YOUR TASK
Please return the full listing below without altering anything.

DATA FOR PROCESSING
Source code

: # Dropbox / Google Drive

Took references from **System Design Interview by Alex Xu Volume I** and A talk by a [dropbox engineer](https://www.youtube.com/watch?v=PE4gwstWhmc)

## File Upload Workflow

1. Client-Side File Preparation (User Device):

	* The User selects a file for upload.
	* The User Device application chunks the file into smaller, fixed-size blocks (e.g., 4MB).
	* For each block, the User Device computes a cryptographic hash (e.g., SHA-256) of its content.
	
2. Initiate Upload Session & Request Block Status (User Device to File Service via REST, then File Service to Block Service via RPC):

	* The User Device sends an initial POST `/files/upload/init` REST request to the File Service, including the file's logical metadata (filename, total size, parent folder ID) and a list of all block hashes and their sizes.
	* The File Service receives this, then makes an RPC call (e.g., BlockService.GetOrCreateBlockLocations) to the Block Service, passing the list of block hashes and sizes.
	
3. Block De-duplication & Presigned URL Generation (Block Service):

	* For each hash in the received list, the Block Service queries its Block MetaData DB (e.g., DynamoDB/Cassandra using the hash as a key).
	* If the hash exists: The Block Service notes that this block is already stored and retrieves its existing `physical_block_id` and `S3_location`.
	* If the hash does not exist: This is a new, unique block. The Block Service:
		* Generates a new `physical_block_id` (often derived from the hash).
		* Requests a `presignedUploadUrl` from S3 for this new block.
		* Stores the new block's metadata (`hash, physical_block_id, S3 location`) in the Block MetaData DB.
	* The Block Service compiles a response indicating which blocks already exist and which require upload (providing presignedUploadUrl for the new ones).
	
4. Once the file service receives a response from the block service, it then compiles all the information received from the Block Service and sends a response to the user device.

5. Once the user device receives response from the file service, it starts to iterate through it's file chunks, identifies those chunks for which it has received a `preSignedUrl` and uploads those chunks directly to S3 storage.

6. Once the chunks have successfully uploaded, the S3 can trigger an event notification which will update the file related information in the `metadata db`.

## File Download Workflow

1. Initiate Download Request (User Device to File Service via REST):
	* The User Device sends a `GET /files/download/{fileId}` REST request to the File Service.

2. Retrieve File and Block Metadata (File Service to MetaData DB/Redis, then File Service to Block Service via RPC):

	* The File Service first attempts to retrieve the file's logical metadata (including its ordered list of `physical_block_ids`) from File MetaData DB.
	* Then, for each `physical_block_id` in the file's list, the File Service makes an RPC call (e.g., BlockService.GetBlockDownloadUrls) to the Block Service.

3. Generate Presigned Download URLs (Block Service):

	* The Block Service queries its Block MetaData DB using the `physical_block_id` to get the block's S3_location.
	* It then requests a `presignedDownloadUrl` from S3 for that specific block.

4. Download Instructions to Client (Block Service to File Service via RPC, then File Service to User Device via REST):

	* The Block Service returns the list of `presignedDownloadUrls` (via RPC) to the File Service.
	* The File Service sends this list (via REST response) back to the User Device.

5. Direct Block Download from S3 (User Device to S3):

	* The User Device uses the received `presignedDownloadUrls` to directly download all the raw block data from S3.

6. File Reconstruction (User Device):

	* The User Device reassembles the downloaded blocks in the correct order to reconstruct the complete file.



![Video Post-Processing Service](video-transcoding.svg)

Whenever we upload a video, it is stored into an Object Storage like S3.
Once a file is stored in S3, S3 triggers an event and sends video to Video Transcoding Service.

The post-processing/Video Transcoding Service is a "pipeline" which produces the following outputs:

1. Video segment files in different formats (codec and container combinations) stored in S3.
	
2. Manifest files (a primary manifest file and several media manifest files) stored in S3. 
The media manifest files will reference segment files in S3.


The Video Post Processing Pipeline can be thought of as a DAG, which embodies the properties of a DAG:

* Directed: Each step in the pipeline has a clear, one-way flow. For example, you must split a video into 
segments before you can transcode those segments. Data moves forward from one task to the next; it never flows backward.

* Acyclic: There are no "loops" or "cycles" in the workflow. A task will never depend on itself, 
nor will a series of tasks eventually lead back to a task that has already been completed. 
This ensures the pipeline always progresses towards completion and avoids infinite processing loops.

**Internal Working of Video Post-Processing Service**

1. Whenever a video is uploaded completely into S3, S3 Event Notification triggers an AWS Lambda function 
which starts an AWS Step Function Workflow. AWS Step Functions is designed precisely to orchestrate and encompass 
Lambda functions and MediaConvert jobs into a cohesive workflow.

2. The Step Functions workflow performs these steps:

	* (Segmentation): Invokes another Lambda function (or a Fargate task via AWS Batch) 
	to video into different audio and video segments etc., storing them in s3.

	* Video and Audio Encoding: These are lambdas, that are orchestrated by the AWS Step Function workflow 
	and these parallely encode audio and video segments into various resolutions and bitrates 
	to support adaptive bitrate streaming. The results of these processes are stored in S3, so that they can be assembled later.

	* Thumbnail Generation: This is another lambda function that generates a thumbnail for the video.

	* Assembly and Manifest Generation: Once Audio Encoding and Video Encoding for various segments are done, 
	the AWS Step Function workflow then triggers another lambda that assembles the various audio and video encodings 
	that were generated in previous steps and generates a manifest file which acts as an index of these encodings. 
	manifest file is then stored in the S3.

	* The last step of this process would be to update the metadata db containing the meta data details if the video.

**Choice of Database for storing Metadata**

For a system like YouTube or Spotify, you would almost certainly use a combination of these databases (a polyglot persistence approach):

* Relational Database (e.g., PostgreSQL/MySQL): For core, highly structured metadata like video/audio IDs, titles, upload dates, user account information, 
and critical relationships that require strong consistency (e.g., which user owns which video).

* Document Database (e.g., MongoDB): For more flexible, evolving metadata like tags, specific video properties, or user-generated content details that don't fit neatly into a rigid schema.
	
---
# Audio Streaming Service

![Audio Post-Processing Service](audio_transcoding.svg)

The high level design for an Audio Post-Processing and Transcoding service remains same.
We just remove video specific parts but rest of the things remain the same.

RESULT
Source code

: # Dropbox / Google Drive

Took references from **System Design Interview by Alex Xu Volume I** and A talk by a [dropbox engineer](https://www.youtube.com/watch?v=PE4gwstWhmc)

## File Upload Workflow

1. Client-Side File Preparation (User Device):

	* The User selects a file for upload.
	* The User Device application chunks the file into smaller, fixed-size blocks (e.g., 4MB).
	* For each block, the User Device computes a cryptographic hash (e.g., SHA-256) of its content.
	
2. Initiate Upload Session & Request Block Status (User Device to File Service via REST, then File Service to Block Service via RPC):

	* The User Device sends an initial POST `/files/upload/init` REST request to the File Service, including the file's logical metadata (filename, total size, parent folder ID) and a list of all block hashes and their sizes.
	* The File Service receives this, then makes an RPC call (e.g., BlockService.GetOrCreateBlockLocations) to the Block Service, passing the list of block hashes and sizes.
	
3. Block De-duplication & Presigned URL Generation (Block Service):

	* For each hash in the received list, the Block Service queries its Block MetaData DB (e.g., DynamoDB/Cassandra using the hash as a key).
	* If the hash exists: The Block Service notes that this block is already stored and retrieves its existing `physical_block_id` and `S3_location`.
	* If the hash does not exist: This is a new, unique block. The Block Service:
		* Generates a new `physical_block_id` (often derived from the hash).
		* Requests a `presignedUploadUrl` from S3 for this new block.
		* Stores the new block's metadata (`hash, physical_block_id, S3 location`) in the Block MetaData DB.
	* The Block Service compiles a response indicating which blocks already exist and which require upload (providing presignedUploadUrl for the new ones).
	
4. Once the file service receives a response from the block service, it then compiles all the information received from the Block Service and sends a response to the user device.

5. Once the user device receives response from the file service, it starts to iterate through it's file chunks, identifies those chunks for which it has received a `preSignedUrl` and uploads those chunks directly to S3 storage.

6. Once the chunks have successfully uploaded, the S3 can trigger an event notification which will update the file related information in the `metadata db`.

## File Download Workflow

1. Initiate Download Request (User Device to File Service via REST):
	* The User Device sends a `GET /files/download/{fileId}` REST request to the File Service.

2. Retrieve File and Block Metadata (File Service to MetaData DB/Redis, then File Service to Block Service via RPC):

	* The File Service first attempts to retrieve the file's logical metadata (including its ordered list of `physical_block_ids`) from File MetaData DB.
	* Then, for each `physical_block_id` in the file's list, the File Service makes an RPC call (e.g., BlockService.GetBlockDownloadUrls) to the Block Service.

3. Generate Presigned Download URLs (Block Service):

	* The Block Service queries its Block MetaData DB using the `physical_block_id` to get the block's S3_location.
	* It then requests a `presignedDownloadUrl` from S3 for that specific block.

4. Download Instructions to Client (Block Service to File Service via RPC, then File Service to User Device via REST):

	* The Block Service returns the list of `presignedDownloadUrls` (via RPC) to the File Service.
	* The File Service sends this list (via REST response) back to the User Device.

5. Direct Block Download from S3 (User Device to S3):

	* The User Device uses the received `presignedDownloadUrls` to directly download all the raw block data from S3.

6. File Reconstruction (User Device):

	* The User Device reassembles the downloaded blocks in the correct order to reconstruct the complete file.



![Video Post-Processing Service](video-transcoding.svg)

Whenever we upload a video, it is stored into an Object Storage like S3.
Once a file is stored in S3, S3 triggers an event and sends video to Video Transcoding Service.

The post-processing/Video Transcoding Service is a "pipeline" which produces the following outputs:

1. Video segment files in different formats (codec and container combinations) stored in S3.
	
2. Manifest files (a primary manifest file and several media manifest files) stored in S3. 
The media manifest files will reference segment files in S3.


The Video Post Processing Pipeline can be thought of as a DAG, which embodies the properties of a DAG:

* Directed: Each step in the pipeline has a clear, one-way flow. For example, you must split a video into 
segments before you can transcode those segments. Data moves forward from one task to the next; it never flows backward.

* Acyclic: There are no "loops" or "cycles" in the workflow. A task will never depend on itself, 
nor will a series of tasks eventually lead back to a task that has already been completed. 
This ensures the pipeline always progresses towards completion and avoids infinite processing loops.

**Internal Working of Video Post-Processing Service**

1. Whenever a video is uploaded completely into S3, S3 Event Notification triggers an AWS Lambda function 
which starts an AWS Step Function Workflow. AWS Step Functions is designed precisely to orchestrate and encompass 
Lambda functions and MediaConvert jobs into a cohesive workflow.

2. The Step Functions workflow performs these steps:

	* (Segmentation): Invokes another Lambda function (or a Fargate task via AWS Batch) 
	to video into different audio and video segments etc., storing them in s3.

	* Video and Audio Encoding: These are lambdas, that are orchestrated by the AWS Step Function workflow 
	and these parallely encode audio and video segments into various resolutions and bitrates 
	to support adaptive bitrate streaming. The results of these processes are stored in S3, so that they can be assembled later.

	* Thumbnail Generation: This is another lambda function that generates a thumbnail for the video.

	* Assembly and Manifest Generation: Once Audio Encoding and Video Encoding for various segments are done, 
	the AWS Step Function workflow then triggers another lambda that assembles the various audio and video encodings 
	that were generated in previous steps and generates a manifest file which acts as an index of these encodings. 
	manifest file is then stored in the S3.

	* The last step of this process would be to update the metadata db containing the meta data details if the video.

**Choice of Database for storing Metadata**

For a system like YouTube or Spotify, you would almost certainly use a combination of these databases (a polyglot persistence approach):

* Relational Database (e.g., PostgreSQL/MySQL): For core, highly structured metadata like video/audio IDs, titles, upload dates, user account information, 
and critical relationships that require strong consistency (e.g., which user owns which video).

* Document Database (e.g., MongoDB): For more flexible, evolving metadata like tags, specific video properties, or user-generated content details that don't fit neatly into a rigid schema.
	
---
# Audio Streaming Service

![Audio Post-Processing Service](audio_transcoding.svg)

The high level design for an Audio Post-Processing and Transcoding service remains same.
We just remove video specific parts but rest of the things remain the same.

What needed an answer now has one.